* [What you have to do]:
Copy every line below where the string "BookVoyage" is found.

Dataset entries
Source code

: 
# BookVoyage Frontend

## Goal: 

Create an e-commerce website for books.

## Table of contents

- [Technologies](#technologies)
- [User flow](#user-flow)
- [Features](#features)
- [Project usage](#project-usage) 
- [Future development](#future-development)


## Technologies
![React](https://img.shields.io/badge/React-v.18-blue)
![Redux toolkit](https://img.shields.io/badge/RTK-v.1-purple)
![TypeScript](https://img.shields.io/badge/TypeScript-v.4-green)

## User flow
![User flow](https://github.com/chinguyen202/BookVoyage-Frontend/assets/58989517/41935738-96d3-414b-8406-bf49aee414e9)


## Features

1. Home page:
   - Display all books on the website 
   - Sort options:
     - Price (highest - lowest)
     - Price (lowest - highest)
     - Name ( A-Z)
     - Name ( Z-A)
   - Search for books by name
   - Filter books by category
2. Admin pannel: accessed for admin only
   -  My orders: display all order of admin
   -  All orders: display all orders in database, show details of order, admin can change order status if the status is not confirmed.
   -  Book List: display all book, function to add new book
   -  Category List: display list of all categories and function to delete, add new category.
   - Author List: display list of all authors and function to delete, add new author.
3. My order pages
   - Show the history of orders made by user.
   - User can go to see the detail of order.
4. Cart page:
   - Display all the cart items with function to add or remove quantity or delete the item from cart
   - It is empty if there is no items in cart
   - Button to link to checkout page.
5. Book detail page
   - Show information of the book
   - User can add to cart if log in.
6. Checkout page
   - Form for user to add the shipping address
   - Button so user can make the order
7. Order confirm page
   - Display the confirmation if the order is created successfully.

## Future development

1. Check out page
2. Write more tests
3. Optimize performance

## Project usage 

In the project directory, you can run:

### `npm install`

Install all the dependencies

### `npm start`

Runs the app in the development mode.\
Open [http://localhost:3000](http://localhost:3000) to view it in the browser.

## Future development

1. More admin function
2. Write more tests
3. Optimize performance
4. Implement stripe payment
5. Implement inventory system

---

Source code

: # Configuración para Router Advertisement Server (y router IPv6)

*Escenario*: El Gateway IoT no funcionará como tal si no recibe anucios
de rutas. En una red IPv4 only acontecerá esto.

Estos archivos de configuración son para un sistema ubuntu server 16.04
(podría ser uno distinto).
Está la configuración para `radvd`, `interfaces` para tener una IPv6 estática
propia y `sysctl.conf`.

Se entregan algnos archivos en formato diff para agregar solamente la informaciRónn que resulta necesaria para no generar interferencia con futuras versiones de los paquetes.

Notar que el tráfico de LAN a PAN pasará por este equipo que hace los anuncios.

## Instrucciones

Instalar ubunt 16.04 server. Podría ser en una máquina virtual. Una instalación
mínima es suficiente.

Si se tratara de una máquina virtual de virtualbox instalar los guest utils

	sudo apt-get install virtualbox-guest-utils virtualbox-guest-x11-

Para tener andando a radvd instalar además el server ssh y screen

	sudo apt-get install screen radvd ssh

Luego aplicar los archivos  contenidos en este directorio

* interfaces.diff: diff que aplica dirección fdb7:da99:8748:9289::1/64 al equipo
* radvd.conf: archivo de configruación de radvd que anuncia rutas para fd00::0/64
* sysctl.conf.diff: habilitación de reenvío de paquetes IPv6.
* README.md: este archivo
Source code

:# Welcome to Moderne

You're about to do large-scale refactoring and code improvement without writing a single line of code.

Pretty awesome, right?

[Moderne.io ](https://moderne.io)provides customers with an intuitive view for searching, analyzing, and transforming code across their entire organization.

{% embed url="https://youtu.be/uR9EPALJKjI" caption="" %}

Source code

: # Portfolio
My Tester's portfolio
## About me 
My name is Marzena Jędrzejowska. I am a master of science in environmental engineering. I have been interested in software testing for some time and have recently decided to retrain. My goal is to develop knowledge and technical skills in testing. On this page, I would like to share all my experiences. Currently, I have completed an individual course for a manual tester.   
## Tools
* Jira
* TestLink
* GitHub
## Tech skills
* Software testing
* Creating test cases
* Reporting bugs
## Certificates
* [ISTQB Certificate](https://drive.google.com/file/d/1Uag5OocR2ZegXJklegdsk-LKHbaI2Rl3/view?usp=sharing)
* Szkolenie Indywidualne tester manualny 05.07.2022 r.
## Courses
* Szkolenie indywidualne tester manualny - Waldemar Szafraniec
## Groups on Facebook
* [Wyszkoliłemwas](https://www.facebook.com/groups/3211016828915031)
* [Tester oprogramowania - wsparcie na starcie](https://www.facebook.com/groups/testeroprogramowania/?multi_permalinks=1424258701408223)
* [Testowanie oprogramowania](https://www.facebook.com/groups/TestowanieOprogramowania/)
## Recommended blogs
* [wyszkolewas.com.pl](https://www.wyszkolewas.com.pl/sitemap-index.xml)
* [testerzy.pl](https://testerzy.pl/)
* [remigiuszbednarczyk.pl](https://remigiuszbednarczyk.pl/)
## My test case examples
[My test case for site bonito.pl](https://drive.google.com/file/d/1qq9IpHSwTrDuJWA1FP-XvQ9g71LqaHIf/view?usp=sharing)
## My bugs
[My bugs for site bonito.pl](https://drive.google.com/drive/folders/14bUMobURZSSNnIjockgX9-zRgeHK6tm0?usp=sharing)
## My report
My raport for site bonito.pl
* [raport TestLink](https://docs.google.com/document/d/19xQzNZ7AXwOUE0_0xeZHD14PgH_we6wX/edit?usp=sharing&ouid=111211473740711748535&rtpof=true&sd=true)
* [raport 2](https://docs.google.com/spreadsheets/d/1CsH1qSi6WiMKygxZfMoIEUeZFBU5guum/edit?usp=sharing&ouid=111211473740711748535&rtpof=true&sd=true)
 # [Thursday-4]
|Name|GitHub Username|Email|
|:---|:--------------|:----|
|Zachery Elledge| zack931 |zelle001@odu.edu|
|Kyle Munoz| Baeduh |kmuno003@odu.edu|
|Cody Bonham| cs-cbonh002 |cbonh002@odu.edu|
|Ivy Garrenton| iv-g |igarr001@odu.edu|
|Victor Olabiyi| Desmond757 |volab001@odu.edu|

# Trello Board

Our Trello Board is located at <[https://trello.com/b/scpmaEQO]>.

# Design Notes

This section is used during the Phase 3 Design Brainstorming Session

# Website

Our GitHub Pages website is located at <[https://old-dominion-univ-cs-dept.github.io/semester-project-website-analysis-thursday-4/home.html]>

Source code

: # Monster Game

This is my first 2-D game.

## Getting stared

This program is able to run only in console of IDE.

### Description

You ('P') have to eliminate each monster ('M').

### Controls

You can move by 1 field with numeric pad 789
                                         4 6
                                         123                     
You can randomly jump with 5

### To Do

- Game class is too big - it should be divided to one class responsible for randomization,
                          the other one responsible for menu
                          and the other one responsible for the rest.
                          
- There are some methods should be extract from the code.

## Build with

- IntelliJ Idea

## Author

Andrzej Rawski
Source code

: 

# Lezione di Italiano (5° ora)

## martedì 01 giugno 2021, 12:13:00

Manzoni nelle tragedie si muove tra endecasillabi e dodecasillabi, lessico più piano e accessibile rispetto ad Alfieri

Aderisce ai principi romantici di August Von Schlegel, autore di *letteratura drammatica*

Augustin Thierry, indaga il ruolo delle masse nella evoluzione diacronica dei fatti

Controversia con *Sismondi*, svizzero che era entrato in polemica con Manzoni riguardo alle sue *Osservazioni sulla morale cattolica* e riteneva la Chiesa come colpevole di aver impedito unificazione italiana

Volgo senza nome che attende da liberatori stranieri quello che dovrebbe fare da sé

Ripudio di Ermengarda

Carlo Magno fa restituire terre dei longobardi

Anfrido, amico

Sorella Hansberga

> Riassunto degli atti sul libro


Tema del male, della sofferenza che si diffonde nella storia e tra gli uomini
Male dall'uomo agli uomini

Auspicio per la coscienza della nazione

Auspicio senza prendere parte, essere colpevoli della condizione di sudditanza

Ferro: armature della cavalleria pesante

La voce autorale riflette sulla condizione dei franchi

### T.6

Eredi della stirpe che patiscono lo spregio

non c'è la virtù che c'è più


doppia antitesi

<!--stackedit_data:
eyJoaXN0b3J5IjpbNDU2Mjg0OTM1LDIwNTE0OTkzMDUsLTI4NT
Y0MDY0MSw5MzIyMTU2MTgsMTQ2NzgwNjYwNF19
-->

* [Result of the exercise]:
# BookVoyage Frontend
![User flow](https://github.com/chinguyen202/BookVoyage-Frontend/assets/58989517/41935738-96d3-414b-8406-bf49aee414e9)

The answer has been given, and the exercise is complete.